**Recorded information**
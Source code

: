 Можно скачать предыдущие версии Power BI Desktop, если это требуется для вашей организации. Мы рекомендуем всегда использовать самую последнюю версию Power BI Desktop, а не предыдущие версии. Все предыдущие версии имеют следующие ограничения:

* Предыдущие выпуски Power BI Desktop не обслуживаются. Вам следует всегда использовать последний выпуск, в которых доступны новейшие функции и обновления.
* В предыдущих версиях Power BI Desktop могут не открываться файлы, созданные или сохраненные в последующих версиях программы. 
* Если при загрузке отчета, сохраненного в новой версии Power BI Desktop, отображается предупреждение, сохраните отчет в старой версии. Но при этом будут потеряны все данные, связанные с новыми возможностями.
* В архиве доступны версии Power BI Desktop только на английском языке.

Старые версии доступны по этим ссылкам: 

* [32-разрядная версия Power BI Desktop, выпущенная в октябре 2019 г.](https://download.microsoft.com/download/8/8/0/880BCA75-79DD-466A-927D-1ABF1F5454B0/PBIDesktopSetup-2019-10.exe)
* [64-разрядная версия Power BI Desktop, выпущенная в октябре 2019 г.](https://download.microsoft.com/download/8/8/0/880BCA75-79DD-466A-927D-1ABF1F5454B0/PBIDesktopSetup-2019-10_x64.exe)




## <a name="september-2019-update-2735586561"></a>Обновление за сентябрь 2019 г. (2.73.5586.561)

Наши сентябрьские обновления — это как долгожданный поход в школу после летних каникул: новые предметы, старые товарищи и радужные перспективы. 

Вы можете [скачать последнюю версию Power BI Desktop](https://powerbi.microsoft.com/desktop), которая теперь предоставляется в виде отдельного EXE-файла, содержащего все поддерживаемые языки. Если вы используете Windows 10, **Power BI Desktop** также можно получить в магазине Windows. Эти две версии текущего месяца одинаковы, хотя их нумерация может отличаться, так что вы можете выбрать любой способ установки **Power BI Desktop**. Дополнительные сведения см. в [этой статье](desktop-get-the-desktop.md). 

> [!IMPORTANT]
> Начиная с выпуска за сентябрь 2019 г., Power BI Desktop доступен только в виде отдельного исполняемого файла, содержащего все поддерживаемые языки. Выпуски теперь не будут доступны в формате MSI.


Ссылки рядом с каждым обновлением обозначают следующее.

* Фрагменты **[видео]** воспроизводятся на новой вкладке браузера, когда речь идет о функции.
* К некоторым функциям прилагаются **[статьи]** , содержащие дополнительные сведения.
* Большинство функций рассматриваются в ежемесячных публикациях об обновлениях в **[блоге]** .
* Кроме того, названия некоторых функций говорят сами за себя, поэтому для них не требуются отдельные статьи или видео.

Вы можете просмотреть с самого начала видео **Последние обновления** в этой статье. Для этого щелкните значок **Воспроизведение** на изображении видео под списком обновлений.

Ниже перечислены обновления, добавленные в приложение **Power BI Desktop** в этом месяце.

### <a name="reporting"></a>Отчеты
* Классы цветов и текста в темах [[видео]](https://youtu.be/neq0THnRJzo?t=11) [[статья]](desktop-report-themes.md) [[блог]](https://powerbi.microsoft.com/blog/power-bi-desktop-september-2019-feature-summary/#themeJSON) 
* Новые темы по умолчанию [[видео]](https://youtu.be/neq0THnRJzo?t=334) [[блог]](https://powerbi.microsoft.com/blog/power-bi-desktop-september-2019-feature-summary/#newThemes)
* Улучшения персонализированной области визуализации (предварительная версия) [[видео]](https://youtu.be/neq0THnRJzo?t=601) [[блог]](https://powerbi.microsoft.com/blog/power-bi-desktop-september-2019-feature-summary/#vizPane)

**Exercise**
Each line containing "статьи" belongs in the answer; pick these out of the material and copy them.

**Answer space**
* К некоторым функциям прилагаются **[статьи]** , содержащие дополнительные сведения.
* Кроме того, названия некоторых функций говорят сами за себя, поэтому для них не требуются отдельные статьи или видео.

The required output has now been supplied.